» Work to be completed
Please copy each line below that contains the word "which".

» Provided data
····················
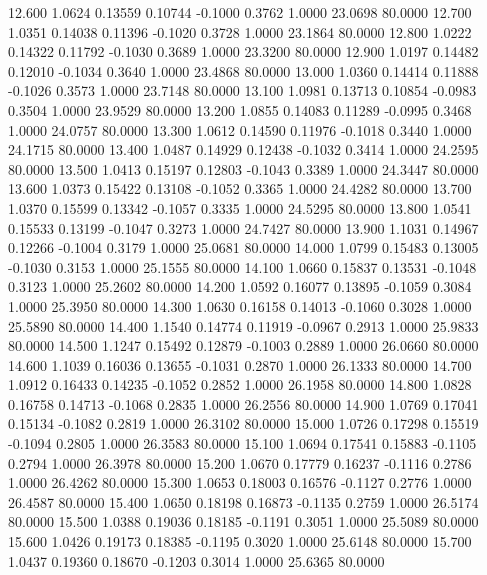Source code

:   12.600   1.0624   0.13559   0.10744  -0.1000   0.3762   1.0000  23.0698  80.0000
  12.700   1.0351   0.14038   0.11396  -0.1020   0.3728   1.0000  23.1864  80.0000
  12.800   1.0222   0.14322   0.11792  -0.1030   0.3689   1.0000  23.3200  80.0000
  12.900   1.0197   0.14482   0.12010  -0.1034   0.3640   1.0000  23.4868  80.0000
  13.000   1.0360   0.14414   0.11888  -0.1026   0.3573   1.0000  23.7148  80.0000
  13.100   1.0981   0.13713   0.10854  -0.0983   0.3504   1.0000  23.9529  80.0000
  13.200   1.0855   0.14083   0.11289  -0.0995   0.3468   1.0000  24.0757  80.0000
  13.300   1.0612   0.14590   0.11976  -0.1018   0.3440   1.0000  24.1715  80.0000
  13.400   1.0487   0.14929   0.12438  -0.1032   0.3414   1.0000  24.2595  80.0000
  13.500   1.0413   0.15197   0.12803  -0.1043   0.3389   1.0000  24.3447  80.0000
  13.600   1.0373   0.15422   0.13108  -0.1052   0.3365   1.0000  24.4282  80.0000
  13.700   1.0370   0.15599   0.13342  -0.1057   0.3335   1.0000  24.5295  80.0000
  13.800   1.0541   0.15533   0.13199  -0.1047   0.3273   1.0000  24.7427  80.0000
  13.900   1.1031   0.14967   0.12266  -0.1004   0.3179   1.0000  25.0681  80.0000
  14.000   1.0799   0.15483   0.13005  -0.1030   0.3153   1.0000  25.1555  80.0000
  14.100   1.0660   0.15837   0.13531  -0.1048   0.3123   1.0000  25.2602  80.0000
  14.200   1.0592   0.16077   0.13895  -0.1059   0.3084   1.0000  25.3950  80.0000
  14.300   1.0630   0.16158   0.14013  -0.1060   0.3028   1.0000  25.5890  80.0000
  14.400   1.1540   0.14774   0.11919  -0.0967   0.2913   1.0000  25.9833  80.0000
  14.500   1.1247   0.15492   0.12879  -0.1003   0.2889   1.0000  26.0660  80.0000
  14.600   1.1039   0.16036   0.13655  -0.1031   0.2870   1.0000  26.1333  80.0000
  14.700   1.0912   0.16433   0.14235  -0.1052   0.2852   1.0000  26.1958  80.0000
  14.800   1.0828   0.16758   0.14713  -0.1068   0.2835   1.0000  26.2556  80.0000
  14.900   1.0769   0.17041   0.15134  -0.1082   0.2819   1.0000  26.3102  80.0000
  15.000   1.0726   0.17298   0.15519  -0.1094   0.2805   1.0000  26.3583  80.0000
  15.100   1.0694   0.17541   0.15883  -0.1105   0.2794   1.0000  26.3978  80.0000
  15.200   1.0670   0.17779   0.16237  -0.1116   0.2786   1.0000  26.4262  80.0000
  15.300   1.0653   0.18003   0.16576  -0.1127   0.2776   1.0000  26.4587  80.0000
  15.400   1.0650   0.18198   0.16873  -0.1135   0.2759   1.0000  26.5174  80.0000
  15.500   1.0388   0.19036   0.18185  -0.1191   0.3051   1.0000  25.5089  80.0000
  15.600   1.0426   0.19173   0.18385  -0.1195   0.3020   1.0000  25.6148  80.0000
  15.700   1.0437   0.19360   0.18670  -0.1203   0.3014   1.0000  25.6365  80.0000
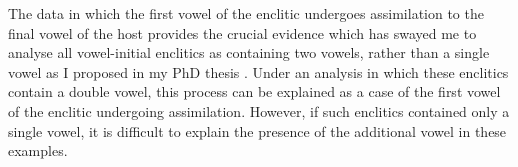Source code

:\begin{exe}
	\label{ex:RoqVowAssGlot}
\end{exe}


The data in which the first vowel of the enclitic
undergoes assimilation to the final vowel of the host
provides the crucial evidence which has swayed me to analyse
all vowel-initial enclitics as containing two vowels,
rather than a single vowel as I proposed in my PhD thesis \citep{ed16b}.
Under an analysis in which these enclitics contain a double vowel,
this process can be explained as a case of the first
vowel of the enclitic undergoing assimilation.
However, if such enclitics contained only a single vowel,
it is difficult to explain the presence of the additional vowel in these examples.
····················
» Reply to the task
The data in which the first vowel of the enclitic
provides the crucial evidence which has swayed me to analyse
Under an analysis in which these enclitics contain a double vowel,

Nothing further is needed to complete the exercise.